Protectionism and Tariffs

Protectionism means the government interference in trade markets to protect specific industries in the economy. There are three main reason for the government interference in trade.

  • Protecting industry to ensure the full employment.
  • Protecting infant industries as they can’t compete with the established market giants.
  • Industrialization objectives of a country justify a promotion of specific sectors of the economy to diversify the economy structure.

Protectionism leads to higher prices for imported goods and may reduce the home country’s exports and employment in local markets. And it also increases the opportunity costs of a country.

The government interference in markets can be seen in two primary forms.

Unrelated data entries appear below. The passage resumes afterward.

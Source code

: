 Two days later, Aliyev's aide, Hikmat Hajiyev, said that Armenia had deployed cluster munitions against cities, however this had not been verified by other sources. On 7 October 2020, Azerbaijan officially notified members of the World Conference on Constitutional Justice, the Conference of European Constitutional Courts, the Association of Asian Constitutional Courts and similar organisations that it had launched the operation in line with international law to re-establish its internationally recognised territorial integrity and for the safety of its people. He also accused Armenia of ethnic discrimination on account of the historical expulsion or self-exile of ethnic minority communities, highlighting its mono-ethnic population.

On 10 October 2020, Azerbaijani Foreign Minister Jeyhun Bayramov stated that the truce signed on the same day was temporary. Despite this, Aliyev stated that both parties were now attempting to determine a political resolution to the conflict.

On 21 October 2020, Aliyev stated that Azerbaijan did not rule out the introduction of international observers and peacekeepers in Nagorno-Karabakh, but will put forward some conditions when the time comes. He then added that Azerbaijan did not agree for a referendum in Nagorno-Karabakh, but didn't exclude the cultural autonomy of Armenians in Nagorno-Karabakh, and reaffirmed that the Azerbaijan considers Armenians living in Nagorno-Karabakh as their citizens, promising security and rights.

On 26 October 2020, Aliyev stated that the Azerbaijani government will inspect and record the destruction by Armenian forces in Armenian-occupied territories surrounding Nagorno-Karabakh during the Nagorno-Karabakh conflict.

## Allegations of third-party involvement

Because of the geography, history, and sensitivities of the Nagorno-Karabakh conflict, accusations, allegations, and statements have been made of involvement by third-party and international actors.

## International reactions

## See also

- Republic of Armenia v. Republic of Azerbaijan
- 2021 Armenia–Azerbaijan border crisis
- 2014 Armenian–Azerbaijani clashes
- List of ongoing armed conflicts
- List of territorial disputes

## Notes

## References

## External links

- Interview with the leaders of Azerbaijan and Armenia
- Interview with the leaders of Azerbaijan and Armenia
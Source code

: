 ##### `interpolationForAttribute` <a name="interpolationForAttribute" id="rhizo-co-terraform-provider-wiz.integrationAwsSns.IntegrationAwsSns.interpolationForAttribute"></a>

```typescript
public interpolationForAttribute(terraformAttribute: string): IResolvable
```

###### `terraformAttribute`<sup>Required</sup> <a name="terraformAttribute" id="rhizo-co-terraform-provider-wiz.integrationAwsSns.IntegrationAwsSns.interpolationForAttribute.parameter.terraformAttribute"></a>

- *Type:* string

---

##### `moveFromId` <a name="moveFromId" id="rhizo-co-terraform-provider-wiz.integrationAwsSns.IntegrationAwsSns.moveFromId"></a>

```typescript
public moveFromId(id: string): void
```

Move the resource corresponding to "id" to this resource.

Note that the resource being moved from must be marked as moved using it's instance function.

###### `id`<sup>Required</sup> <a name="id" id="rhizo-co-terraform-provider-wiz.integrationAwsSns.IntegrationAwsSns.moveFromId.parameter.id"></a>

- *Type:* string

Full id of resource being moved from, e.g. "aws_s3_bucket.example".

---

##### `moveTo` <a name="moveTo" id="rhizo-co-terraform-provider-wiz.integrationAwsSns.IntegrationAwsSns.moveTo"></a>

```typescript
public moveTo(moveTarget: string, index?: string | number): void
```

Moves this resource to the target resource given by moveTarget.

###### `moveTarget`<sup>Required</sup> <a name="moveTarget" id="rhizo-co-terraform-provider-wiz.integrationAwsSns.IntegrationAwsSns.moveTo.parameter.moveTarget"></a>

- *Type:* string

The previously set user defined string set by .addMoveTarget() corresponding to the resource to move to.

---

The most direct method is applying tariffs to exports and imports of a country and the next way is non-tariff barriers.


Tariffs may be applied to the goods entering the country as import duties or the goods leaving the country as export duties. There are three ways of assessing the so called tariffs.

  • Ad volorem duties – Assess the value of the goods and levied on a percentage of the value
  • Specific duties – Assessed according to the per unit basis. Ex : Per ton, Per meter etc.
  • Compound tariffs – It’s a combination of both Ad volorem and specific duties.

Applying tariffs can be varied and can apply in selective basis. Some countries can be assessed higher duties on their imports than others while some countries can enter MNF (most favorite nation) status to sign agreements to step in to same preferential tariff zones. GATT (General Agreement on Tariff and Trade) is a good example which started with 19 countries but currently replaced with WTO (World Trade Organization) including 149 member nations.